- [ASSIGNMENT]: Take the line that has "cost of services.</span></span>" in it and every line after it to the end of the entries, and reproduce them exactly.

- [TASK INPUT]:
··········
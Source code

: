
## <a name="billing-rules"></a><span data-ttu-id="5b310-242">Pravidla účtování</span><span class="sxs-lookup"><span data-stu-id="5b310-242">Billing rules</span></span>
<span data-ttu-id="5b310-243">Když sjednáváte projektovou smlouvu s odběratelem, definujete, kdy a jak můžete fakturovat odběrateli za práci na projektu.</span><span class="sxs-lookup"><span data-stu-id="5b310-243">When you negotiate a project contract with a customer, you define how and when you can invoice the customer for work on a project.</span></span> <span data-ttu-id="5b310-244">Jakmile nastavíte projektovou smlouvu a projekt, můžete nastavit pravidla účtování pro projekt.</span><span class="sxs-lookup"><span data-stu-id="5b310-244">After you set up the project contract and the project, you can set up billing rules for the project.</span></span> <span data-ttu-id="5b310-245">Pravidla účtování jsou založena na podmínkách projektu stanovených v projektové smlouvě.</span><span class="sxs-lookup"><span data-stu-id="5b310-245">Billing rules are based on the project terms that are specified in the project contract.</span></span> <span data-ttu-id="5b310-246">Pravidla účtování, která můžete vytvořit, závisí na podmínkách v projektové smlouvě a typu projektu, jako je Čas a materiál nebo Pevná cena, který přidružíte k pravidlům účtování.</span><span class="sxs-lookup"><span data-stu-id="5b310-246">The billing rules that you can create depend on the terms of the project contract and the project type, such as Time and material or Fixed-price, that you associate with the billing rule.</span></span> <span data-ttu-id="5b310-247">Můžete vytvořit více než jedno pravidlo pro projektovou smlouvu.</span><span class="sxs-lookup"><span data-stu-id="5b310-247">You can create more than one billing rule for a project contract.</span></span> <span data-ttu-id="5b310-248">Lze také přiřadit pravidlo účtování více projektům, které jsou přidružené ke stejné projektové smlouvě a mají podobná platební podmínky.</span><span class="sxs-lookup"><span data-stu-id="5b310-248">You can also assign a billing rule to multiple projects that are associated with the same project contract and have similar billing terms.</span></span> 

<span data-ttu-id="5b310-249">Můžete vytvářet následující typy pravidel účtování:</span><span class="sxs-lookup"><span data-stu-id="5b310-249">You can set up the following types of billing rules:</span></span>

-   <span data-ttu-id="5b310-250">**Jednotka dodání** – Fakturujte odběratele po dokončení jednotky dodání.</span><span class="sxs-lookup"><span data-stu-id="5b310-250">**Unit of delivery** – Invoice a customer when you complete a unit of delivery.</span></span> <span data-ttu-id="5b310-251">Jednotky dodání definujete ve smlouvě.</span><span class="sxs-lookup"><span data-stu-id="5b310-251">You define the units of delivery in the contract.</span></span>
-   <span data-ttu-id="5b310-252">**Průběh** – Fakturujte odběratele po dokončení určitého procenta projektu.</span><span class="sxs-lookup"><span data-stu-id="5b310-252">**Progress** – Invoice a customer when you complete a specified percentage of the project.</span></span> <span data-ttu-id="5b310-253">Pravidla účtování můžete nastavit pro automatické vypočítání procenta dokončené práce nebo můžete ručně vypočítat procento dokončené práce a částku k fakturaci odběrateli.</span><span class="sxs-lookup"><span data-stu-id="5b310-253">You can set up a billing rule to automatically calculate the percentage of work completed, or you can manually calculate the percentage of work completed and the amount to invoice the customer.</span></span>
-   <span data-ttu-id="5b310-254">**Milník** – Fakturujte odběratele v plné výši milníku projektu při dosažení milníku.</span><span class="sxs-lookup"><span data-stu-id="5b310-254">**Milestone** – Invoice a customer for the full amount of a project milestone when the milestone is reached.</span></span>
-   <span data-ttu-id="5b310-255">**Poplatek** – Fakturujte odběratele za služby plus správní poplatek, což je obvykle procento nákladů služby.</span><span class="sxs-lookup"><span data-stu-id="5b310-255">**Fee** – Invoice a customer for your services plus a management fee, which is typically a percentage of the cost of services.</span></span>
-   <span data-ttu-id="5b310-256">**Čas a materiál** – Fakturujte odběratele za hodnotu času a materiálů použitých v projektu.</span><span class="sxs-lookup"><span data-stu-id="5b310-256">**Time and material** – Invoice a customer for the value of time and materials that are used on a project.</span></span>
··········
- [ANSWER SECTION]:
-   <span data-ttu-id="5b310-255">**Poplatek** – Fakturujte odběratele za služby plus správní poplatek, což je obvykle procento nákladů služby.</span><span class="sxs-lookup"><span data-stu-id="5b310-255">**Fee** – Invoice a customer for your services plus a management fee, which is typically a percentage of the cost of services.</span></span>
-   <span data-ttu-id="5b310-256">**Čas a materiál** – Fakturujte odběratele za hodnotu času a materiálů použitých v projektu.</span><span class="sxs-lookup"><span data-stu-id="5b310-256">**Time and material** – Invoice a customer for the value of time and materials that are used on a project.</span></span>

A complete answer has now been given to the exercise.